On Saturday, I spent the day in DC learning how to be a better blogger. It was an intense day of brainstorming and I want to talk about the two things that are troubling me:
- The skills I developed probably need to be funneled down to our students ASAP.
- The rather homogeneous assortment of teachers participating in this event–mainly white and many coming from Teach For America–may eventually shape educational discourse in ways that are problematic.
Bellwether Education invited a handful of educators from around the country to sit with known journalists and improve our chops in the world of blogging. Presentations from Ezra Klein, Carl Cannon, Megan Carpentier, and others helped connect the daily concerns and activities of successful journalists with the scheduling challenges of educators.* (That the event occurred the same day that Paul Ryan was announced as Romney’s VP pick meant that the majority of the coaches and speakers were simultaneously helping us and on deadline for their various publications.) It was an altogether enlightening and somewhat frightening prospect for me to look into the mysterious void of the Internet and be told strategies for improving my search engine optimization and building up a strong brand. At the same time, I think the same discomfort that I faced in understanding these types of dispositions is something that educators like myself are going to have to get over and face more directly within our teaching practice.
Blogging and Branding as Required Curriculum?
These skills, new for me despite now blogging here and elsewhere for upwards of six years now, are reminiscent of the kinds of shifts in learning for our high school students as well. Very literally, this daylong intensive seminar was about improving writing and meeting the expectations of a self-selected readership. These are certainly things I want students today to be learning. Is it a matter of time until branding and building up a reliable and respectable number of twitter followers and advertising recent updates on Pinterest with fancy pictures become required components for classrooms? Will there be a standardized exam on the ethics of link-baiting?
Online Teacher Voice and Representation
I am also troubled by issues of representation within the world of teacher blogging. The Bellwether event was one that attendees had to apply to participate in. So while the participants were not necessarily representative of all of the applicants or even of educational bloggers today, it was a largely homogeneous group:
- Aside from a handful of us, the educational bloggers here were predominantly white.

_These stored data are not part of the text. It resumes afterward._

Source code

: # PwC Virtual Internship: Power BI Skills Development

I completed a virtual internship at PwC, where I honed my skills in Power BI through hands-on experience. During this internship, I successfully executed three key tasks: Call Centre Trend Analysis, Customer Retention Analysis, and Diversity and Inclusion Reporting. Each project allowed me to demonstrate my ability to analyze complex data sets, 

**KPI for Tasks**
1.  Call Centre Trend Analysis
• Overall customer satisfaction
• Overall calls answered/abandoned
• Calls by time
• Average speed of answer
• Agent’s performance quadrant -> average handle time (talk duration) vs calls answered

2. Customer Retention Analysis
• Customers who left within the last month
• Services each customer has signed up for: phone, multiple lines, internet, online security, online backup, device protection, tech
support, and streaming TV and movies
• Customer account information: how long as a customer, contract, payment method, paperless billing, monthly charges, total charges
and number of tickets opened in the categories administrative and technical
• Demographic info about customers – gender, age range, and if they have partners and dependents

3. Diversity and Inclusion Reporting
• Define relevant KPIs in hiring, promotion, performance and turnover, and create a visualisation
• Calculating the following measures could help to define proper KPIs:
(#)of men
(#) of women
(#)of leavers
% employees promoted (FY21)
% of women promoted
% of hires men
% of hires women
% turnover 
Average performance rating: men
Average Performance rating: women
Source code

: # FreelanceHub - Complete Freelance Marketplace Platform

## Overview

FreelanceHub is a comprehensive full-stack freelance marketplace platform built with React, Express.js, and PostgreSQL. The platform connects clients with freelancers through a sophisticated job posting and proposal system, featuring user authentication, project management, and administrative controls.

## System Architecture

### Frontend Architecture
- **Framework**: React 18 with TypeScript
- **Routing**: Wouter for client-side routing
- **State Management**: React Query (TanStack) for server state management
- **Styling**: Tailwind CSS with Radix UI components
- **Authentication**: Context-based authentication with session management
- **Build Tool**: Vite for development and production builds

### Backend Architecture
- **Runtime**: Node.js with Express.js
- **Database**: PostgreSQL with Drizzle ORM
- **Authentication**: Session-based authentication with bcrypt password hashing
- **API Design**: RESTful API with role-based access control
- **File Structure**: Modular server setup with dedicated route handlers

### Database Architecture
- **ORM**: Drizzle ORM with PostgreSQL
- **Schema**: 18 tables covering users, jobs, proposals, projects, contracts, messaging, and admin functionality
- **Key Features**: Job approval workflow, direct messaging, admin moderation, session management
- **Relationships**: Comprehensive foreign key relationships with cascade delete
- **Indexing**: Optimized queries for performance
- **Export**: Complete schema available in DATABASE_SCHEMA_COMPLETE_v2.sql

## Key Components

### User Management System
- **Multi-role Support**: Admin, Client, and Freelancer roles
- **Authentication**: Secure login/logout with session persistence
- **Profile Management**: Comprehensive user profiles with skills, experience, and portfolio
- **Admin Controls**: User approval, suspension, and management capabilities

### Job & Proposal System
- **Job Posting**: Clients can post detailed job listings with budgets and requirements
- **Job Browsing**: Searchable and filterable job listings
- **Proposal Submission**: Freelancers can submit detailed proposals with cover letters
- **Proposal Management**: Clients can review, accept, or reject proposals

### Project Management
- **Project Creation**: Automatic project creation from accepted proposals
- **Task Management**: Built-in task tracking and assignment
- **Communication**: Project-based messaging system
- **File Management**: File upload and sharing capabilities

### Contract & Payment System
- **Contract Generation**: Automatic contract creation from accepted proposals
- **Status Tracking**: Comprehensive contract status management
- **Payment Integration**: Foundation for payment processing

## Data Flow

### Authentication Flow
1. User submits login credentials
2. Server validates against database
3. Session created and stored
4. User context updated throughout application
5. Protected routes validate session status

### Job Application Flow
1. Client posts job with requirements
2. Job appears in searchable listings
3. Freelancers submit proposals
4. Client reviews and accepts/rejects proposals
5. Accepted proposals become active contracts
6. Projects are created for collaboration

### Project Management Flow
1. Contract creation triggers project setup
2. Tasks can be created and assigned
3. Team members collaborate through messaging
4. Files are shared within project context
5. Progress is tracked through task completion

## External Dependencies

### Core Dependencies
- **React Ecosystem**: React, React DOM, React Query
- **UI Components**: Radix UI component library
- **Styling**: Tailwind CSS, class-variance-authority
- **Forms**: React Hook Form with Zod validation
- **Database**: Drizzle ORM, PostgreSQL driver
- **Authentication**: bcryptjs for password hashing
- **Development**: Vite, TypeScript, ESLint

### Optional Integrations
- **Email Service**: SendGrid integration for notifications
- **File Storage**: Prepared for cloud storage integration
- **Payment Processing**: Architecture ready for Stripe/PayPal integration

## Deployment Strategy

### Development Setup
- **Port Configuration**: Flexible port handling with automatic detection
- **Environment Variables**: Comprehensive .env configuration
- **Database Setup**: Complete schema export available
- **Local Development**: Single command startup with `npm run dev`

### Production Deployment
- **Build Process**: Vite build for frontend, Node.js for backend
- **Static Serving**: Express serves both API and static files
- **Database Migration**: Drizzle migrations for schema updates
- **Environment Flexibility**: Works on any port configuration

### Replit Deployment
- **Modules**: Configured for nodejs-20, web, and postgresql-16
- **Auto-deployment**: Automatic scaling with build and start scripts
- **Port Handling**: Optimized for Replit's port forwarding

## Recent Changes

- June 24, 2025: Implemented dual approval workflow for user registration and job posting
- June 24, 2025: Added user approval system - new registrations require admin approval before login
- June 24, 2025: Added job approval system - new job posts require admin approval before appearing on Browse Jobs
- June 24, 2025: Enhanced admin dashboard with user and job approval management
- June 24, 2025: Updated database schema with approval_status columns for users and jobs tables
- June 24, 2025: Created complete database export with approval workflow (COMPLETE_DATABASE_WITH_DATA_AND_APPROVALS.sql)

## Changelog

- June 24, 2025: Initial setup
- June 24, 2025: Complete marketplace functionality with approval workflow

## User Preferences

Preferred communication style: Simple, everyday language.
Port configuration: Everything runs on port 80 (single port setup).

- Several of us were no longer teachers (myself included): some ran education-related NPOs or worked for alternative credentialing programs or charter schools.
- Many of the participants (half? Maybe more?) came from Teach For America and were still relatively new to the teaching profession.
As I looked around the room as one speaker talked about making the shift from a readership of hundreds to a readership in the thousands, I felt slightly uncomfortable. Here we are, a group of educators learning how to help shape discourse about education, and so many of the voices and experiences of teachers I’ve had the pleasure to work with are unrepresented in this space. Granted, Bellwether expressed the intention of continuing these seminars in the future and I’m glad for that. But for now, a disproportionate number of Teach For America teachers are equipped to blog the vagaries and successes of classroom teaching in 2012.
I should be clear that my concerns here are not about being anti-TFA (other writers can go much deeper into that tricky debate). I’m more concerned about representation: if we are mainly preparing to hear from younger teachers being prepared through an alternative model such as TFA, we are also shaping public discourse by eschewing the majority of public teaching voices.
I don’t know how each participant found out about the Bellwether event and decided or was encouraged to apply. I was forwarded an email through the Teaching Ambassador Fellows network. However, it seemed clear that this event–funded by the Gates Foundation–was put on the radar for numerous TFA and Teach Plus folks. While I’m excited about the contributions these bloggers will be making as a result of the seminar, I think it is imperative that individuals from more traditional teaching positions and career paths join the fray.** As I hear about these events in the future, I fully intend to share here. In the meantime, if you are looking to gain a stronger blogging background as a teacher (or even delve in as a current n00b) feel free to send me a note and I’ll pass it directly to Bellwether.
*In somewhat unrelated news, based on an off-the-cuff remark from guest speaker Ezra Klein, I’ve created a new Tumblr: War and Peace and Cats (which will be updated somewhat regularly solely with pictures of Cats and paragraph-by-paragraph additions of the entirety of the Tolstoy text).
** I think part of my concern also comes from the transitional period I am in. As I am no longer the urban high school teacher I was when I first began this blog, I am thinking through how this space may change and still meet the interests of readers expecting reports of in-school mayhem here at The American Crawl.
Hey Andy,
It seems technology in general is still seen as distraction instead of a resource. I am at Southeast HIgh now and much of our meeting time was spent talking about how to better enforce the no ipod/cell phone policy. I was even told as a new teacher to discourage students from bring Ipads and laptops becaue “they will just get stolen.” Anyways, hope your doing well in Colorado. I have to be honest I miss the old days.